===== Records to use

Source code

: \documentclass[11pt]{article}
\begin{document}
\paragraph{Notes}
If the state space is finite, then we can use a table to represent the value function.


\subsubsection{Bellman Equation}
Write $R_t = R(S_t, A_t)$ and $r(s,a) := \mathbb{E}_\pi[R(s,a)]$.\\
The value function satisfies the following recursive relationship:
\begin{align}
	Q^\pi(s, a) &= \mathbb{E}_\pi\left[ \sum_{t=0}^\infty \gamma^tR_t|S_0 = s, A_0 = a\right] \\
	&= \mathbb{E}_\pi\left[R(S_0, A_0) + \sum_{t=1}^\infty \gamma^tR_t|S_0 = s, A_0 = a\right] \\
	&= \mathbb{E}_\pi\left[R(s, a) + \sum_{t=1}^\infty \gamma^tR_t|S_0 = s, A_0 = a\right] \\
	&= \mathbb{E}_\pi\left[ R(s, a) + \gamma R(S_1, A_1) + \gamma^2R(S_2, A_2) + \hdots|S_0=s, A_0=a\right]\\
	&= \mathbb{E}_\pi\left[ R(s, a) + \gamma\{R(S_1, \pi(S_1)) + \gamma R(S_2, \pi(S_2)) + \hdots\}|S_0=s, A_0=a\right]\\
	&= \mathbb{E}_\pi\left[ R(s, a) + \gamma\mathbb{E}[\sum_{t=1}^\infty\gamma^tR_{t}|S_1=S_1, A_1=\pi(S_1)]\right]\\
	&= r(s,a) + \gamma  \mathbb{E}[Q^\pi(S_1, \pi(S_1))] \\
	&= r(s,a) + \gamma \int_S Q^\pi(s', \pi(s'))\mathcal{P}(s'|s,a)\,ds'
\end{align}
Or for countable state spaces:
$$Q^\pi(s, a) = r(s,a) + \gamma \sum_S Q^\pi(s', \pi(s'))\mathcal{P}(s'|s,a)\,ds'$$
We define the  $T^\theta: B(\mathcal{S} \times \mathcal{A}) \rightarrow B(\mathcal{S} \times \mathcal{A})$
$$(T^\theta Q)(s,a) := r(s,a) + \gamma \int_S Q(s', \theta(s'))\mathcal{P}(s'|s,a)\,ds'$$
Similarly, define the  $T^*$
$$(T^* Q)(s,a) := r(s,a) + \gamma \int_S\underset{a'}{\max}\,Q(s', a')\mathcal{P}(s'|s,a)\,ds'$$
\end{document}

==========

(Problem):
Once you find the line containing "Write $R_t = R(S_t, A_t)$", stop: reproduce exactly that line and every line of the data before it, and nothing else.

(Solution to this problem):
Source code

: \documentclass[11pt]{article}
\begin{document}
\paragraph{Notes}
If the state space is finite, then we can use a table to represent the value function.


\subsubsection{Bellman Equation}
Write $R_t = R(S_t, A_t)$ and $r(s,a) := \mathbb{E}_\pi[R(s,a)]$.\\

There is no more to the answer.